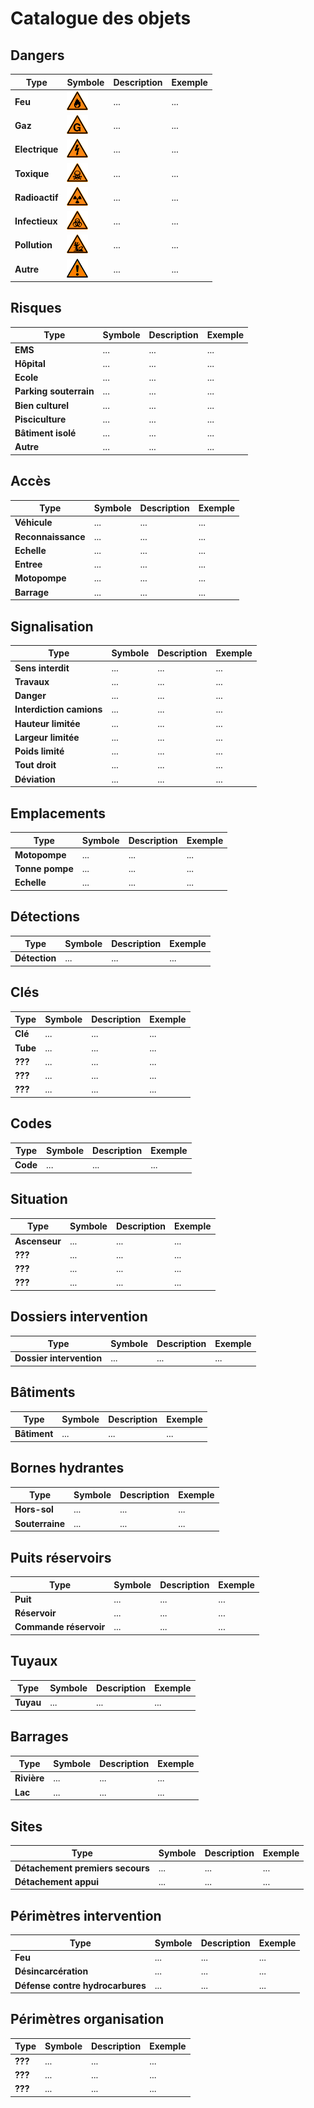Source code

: Catalogue des objets
====================

Dangers
-------

| Type           | Symbole                                                    | Description | Exemple |
| -------------- | ---------------------------------------------------------- | ----------- | ------- |
| **Feu**        | ![danger_feu.png](../symbols/danger_feu.png)               | ...         | ...     |
| **Gaz**        | ![danger_gaz.png](../symbols/danger_gaz.png)               | ...         | ...     |
| **Electrique** | ![danger_electrique.png](../symbols/danger_electrique.png) | ...         | ...     |
| **Toxique**    | ![danger_toxique.png](../symbols/danger_toxique.png)       | ...         | ...     |
| **Radioactif** | ![danger_radioactif.png](../symbols/danger_radioactif.png) | ...         | ...     |
| **Infectieux** | ![danger_infectieux.png](../symbols/danger_infectieux.png) | ...         | ...     |
| **Pollution**  | ![danger_pollution.png](../symbols/danger_pollution.png)   | ...         | ...     |
| **Autre**      | ![danger_autre.png](../symbols/danger_autre.png)           | ...         | ...     |

Risques
-------

| Type                   | Symbole | Description | Exemple |
| ---------------------- | ------- | ----------- | ------- |
| **EMS**                | ...     | ...         | ...     |
| **Hôpital**            | ...     | ...         | ...     |
| **Ecole**              | ...     | ...         | ...     |
| **Parking souterrain** | ...     | ...         | ...     |
| **Bien culturel**      | ...     | ...         | ...     |
| **Pisciculture**       | ...     | ...         | ...     |
| **Bâtiment isolé**     | ...     | ...         | ...     |
| **Autre**              | ...     | ...         | ...     |

Accès
-----

| Type               | Symbole | Description | Exemple |
| -------------------| ------- | ----------- | ------- |
| **Véhicule**       | ...     | ...         | ...     |
| **Reconnaissance** | ...     | ...         | ...     |
| **Echelle**        | ...     | ...         | ...     |
| **Entree**         | ...     | ...         | ...     |
| **Motopompe**      | ...     | ...         | ...     |
| **Barrage**        | ...     | ...         | ...     |

Signalisation
-------------

| Type                     | Symbole | Description | Exemple |
| ------------------------ | ------- | ----------- | ------- |
| **Sens interdit**        | ...     | ...         | ...     |
| **Travaux**              | ...     | ...         | ...     |
| **Danger**               | ...     | ...         | ...     |
| **Interdiction camions** | ...     | ...         | ...     |
| **Hauteur limitée**      | ...     | ...         | ...     |
| **Largeur limitée**      | ...     | ...         | ...     |
| **Poids limité**         | ...     | ...         | ...     |
| **Tout droit**           | ...     | ...         | ...     |
| **Déviation**            | ...     | ...         | ...     |

Emplacements
------------

| Type            | Symbole | Description | Exemple |
| --------------- | ------- | ----------- | ------- |
| **Motopompe**   | ...     | ...         | ...     |
| **Tonne pompe** | ...     | ...         | ...     |
| **Echelle**     | ...     | ...         | ...     |

Détections
----------

| Type          | Symbole | Description | Exemple |
| ------------- | ------- | ----------- | ------- |
| **Détection** | ...     | ...         | ...     |

Clés
----

| Type     | Symbole | Description | Exemple |
| -------- | ------- | ----------- | ------- |
| **Clé**  | ...     | ...         | ...     |
| **Tube** | ...     | ...         | ...     |
| **???**  | ...     | ...         | ...     |
| **???**  | ...     | ...         | ...     |
| **???**  | ...     | ...         | ...     |

Codes
-----

| Type     | Symbole | Description | Exemple |
| -------- | ------- | ----------- | ------- |
| **Code** | ...     | ...         | ...     |


Situation
---------

| Type          | Symbole | Description | Exemple |
| ------------- | ------- | ----------- | ------- |
| **Ascenseur** | ...     | ...         | ...     |
| **???**       | ...     | ...         | ...     |
| **???**       | ...     | ...         | ...     |
| **???**       | ...     | ...         | ...     |

Dossiers intervention
---------------------

| Type                     | Symbole | Description | Exemple |
| ------------------------ | ------- | ----------- | ------- |
| **Dossier intervention** | ...     | ...         | ...     |

Bâtiments
---------

| Type         | Symbole | Description | Exemple |
| ------------ | ------- | ----------- | ------- |
| **Bâtiment** | ...     | ...         | ...     |

Bornes hydrantes
----------------

| Type            | Symbole | Description | Exemple |
| ----------------| ------- | ----------- | ------- |
| **Hors-sol**    | ...     | ...         | ...     |
| **Souterraine** | ...     | ...         | ...     |

Puits réservoirs
----------------

| Type                   | Symbole | Description | Exemple |
| ---------------------- | ------- | ----------- | ------- |
| **Puit**               | ...     | ...         | ...     |
| **Réservoir**          | ...     | ...         | ...     |
| **Commande réservoir** | ...     | ...         | ...     |

Tuyaux
------

| Type      | Symbole | Description | Exemple |
| --------- | ------- | ----------- | ------- |
| **Tuyau** | ...     | ...         | ...     |

Barrages
--------

| Type        | Symbole | Description | Exemple |
| ----------- | ------- | ----------- | ------- |
| **Rivière** | ...     | ...         | ...     |
| **Lac**     | ...     | ...         | ...     |

Sites
-----

| Type                             | Symbole | Description | Exemple |
| -------------------------------- | ------- | ----------- | ------- |
| **Détachement premiers secours** | ...     | ...         | ...     |
| **Détachement appui**            | ...     | ...         | ...     |

Périmètres intervention
-----------------------

| Type                             | Symbole | Description | Exemple |
| -------------------------------- | ------- | ----------- | ------- |
| **Feu**                          | ...     | ...         | ...     |
| **Désincarcération**             | ...     | ...         | ...     |
| **Défense contre hydrocarbures** | ...     | ...         | ...     |

Périmètres organisation
-----------------------

| Type     | Symbole | Description | Exemple |
| -------- | ------- | ----------- | ------- |
| **???**  | ...     | ...         | ...     |
| **???**  | ...     | ...         | ...     |
| **???**  | ...     | ...         | ...     |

·····

Action item =>
Return every line of the listing that has the word "intervention" in it.

Finished exercise =>
Dossiers intervention
| **Dossier intervention** | ...     | ...         | ...     |
Périmètres intervention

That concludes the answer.